My Visual C++ project already defined
_UNICODE, So my question is: how to store UTF-8 encoding data to sqlite3 using Visual C++?
I use iconv to convert GBK encoding to UTF-8 inspired by msandiford. Thanks msandiford so much.
char* pOut; char* pIn; size_t inLen,outLen=2000; strcpy(sql,"insert into blog(title) values('呵呵')"); string strSQL = sql; char* sql2 = (char*)malloc(2000); memset(sql2,0,2000); pOut = &sql2; inLen = strlen(strSQL.c_str()); pIn = const_cast<char*>(strSQL.c_str()); iconv_t g2u8 = iconv_open("UTF-8","GBK"); iconv(g2u8,(const char**)&pIn,&inLen,&pOut,&outLen); sqlite3_exec(db,sql2,0,0,0);
Collecting comments into answer form:
From the question comments, apparently the source files are not encoded in UTF-8. Converting to UTF-8 or using the UTF-8 encoding directly seems to work.

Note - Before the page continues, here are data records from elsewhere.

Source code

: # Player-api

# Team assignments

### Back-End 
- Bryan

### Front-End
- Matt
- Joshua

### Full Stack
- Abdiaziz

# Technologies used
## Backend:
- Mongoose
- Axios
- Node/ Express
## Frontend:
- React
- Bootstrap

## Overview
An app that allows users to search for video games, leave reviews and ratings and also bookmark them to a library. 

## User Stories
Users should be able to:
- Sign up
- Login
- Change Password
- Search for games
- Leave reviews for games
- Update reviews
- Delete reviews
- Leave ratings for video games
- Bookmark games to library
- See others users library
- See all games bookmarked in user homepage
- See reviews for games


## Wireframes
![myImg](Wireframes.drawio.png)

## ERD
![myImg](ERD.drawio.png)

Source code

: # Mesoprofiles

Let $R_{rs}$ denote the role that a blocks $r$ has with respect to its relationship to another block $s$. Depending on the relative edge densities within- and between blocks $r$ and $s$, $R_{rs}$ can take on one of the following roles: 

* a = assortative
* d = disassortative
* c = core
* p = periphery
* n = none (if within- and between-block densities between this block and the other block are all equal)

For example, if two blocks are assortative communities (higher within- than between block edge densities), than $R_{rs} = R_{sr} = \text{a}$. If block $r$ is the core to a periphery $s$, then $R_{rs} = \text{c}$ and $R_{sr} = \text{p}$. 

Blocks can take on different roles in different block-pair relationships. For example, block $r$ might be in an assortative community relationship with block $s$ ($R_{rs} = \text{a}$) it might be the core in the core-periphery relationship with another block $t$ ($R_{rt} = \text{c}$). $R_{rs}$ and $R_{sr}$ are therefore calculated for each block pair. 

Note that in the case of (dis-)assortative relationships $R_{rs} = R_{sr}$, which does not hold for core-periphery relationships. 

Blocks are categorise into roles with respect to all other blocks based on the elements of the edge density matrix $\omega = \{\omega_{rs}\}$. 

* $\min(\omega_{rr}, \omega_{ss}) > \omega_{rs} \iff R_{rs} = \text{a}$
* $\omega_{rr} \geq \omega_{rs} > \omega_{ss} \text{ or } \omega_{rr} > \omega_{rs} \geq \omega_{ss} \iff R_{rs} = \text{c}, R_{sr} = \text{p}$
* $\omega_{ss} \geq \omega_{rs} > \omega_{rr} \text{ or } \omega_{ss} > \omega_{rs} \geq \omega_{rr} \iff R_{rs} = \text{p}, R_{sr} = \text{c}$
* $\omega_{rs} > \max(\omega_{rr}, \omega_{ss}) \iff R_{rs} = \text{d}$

Using UTF-8 encoding directly:
strcpy(sql,"insert into blog (title) values ('\xE5\x91\xB5\xE5\x91\xB5')");
You could avoid having to convert all your source files to UTF-8 by doing something like this:
sprintf(sql, "insert into blog (title) values('%s')", AnsiToUtf8("呵呵"));
AnsiToUtf8() function is going to be pretty platform specific.

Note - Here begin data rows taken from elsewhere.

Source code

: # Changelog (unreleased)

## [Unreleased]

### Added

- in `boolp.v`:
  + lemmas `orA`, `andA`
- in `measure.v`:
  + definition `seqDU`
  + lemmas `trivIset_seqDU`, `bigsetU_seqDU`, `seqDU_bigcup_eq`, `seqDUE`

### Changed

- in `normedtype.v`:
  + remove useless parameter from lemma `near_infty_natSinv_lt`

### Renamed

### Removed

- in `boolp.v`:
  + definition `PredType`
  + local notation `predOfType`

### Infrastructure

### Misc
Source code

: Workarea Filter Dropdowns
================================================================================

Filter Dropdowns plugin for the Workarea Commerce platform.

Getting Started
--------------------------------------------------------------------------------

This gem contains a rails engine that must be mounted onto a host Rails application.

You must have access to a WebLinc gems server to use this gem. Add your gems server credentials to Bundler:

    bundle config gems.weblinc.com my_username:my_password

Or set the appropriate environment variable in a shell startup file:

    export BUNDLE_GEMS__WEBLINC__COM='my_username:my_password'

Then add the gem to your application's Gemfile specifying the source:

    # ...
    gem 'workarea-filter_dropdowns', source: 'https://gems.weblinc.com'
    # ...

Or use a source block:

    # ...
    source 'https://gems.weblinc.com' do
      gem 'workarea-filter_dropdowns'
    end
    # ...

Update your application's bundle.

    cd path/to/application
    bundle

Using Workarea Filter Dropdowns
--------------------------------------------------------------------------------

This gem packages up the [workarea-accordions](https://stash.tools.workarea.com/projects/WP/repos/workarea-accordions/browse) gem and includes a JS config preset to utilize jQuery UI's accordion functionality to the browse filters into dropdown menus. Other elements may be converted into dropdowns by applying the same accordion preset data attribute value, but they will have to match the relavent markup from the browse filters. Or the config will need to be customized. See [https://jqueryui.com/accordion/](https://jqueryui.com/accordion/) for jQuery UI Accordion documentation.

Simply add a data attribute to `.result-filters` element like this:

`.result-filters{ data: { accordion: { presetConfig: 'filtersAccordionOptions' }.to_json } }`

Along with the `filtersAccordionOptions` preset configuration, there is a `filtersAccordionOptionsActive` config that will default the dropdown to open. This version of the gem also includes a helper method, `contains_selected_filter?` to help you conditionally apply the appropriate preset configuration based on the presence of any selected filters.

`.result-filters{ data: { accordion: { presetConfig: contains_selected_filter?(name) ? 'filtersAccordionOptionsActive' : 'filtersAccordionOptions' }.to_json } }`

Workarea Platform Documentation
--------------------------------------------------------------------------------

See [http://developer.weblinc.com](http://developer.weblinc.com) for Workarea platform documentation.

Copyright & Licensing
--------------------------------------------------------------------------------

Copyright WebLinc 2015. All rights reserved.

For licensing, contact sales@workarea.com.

Looking further into this, it appears that Visual Studio saves source files in the default encoding for your Windows locale settings. Based on this, there could potentially be an assortment of encodings if your dev team's computers are set up for different locales.
I think it would be quite difficult, if not impossible, to implement an
AnsiToUtf8() function that would cope in all the possible cases, especially given that the locale settings for the computer that the code is developed on may not be the same as the computer that ultimately runs the code.

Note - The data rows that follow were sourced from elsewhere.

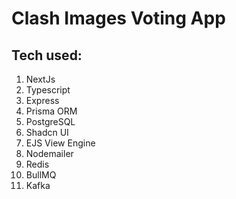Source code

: # Clash Images Voting App

## Tech used:
1. NextJs
2. Typescript
3. Express
4. Prisma ORM
5. PostgreSQL
6. Shadcn UI
7. EJS View Engine
8. Nodemailer
9. Redis
10. BullMQ
11. Kafka
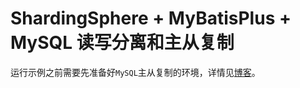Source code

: # ShardingSphere + MyBatisPlus + MySQL 读写分离和主从复制

运行示例之前需要先准备好`MySQL`主从复制的环境，详情见[博客](https://blog.csdn.net/qq_27525611/article/details/118218614)。
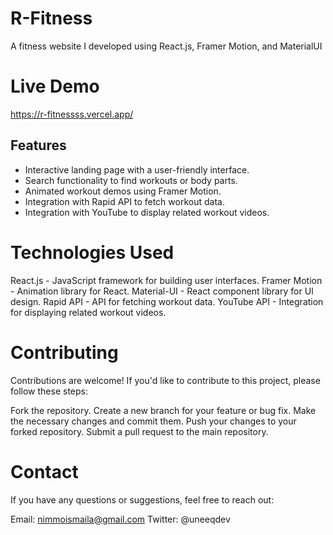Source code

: # R-Fitness
A fitness website I developed using React.js, Framer Motion, and MaterialUI

# Live Demo
https://r-fitnessss.vercel.app/

## Features

- Interactive landing page with a user-friendly interface.
- Search functionality to find workouts or body parts.
- Animated workout demos using Framer Motion.
- Integration with Rapid API to fetch workout data.
- Integration with YouTube to display related workout videos.

# Technologies Used
React.js - JavaScript framework for building user interfaces.
Framer Motion - Animation library for React.
Material-UI - React component library for UI design.
Rapid API - API for fetching workout data.
YouTube API - Integration for displaying related workout videos.

# Contributing
Contributions are welcome! If you'd like to contribute to this project, please follow these steps:

Fork the repository.
Create a new branch for your feature or bug fix.
Make the necessary changes and commit them.
Push your changes to your forked repository.
Submit a pull request to the main repository.

# Contact
If you have any questions or suggestions, feel free to reach out:

Email: nimmoismaila@gmail.com
Twitter: @uneeqdev
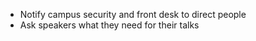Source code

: - Notify campus security and front desk to direct people
- Ask speakers what they need for their talks

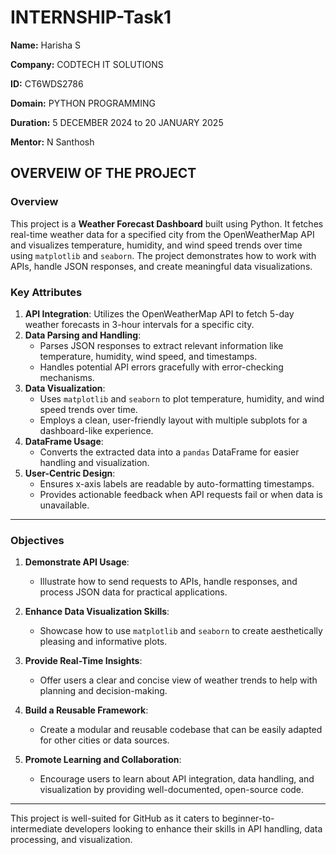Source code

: # INTERNSHIP-Task1

**Name:** Harisha S

**Company:** CODTECH IT SOLUTIONS

**ID:** CT6WDS2786

**Domain:** PYTHON PROGRAMMING

**Duration:** 5 DECEMBER 2024 to 20 JANUARY  2025

**Mentor:** N Santhosh


##    OVERVEIW OF THE PROJECT
### Overview

This project is a **Weather Forecast Dashboard** built using Python. It fetches real-time weather data for a specified city from the OpenWeatherMap API and visualizes temperature, humidity, and wind speed trends over time using `matplotlib` and `seaborn`. The project demonstrates how to work with APIs, handle JSON responses, and create meaningful data visualizations.



### Key Attributes

1. **API Integration**: Utilizes the OpenWeatherMap API to fetch 5-day weather forecasts in 3-hour intervals for a specific city.
2. **Data Parsing and Handling**:
   - Parses JSON responses to extract relevant information like temperature, humidity, wind speed, and timestamps.
   - Handles potential API errors gracefully with error-checking mechanisms.
3. **Data Visualization**:
   - Uses `matplotlib` and `seaborn` to plot temperature, humidity, and wind speed trends over time.
   - Employs a clean, user-friendly layout with multiple subplots for a dashboard-like experience.
4. **DataFrame Usage**:
   - Converts the extracted data into a `pandas` DataFrame for easier handling and visualization.
5. **User-Centric Design**:
   - Ensures x-axis labels are readable by auto-formatting timestamps.
   - Provides actionable feedback when API requests fail or when data is unavailable.

---

### Objectives

1. **Demonstrate API Usage**:
   - Illustrate how to send requests to APIs, handle responses, and process JSON data for practical applications.

2. **Enhance Data Visualization Skills**:
   - Showcase how to use `matplotlib` and `seaborn` to create aesthetically pleasing and informative plots.

3. **Provide Real-Time Insights**:
   - Offer users a clear and concise view of weather trends to help with planning and decision-making.

4. **Build a Reusable Framework**:
   - Create a modular and reusable codebase that can be easily adapted for other cities or data sources.

5. **Promote Learning and Collaboration**:
   - Encourage users to learn about API integration, data handling, and visualization by providing well-documented, open-source code.

---

This project is well-suited for GitHub as it caters to beginner-to-intermediate developers looking to enhance their skills in API handling, data processing, and visualization.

I think the cleanest way to resolve this would be to use UTF-8 encoding uniformly in source files, assuming you want to use code points in string literals outside the areas where the default encoding and Unicode overlap.
Another way would be to internationalise the code so that the source files did not contain extended characters, and use something like GNU gettext or similar to handle translations.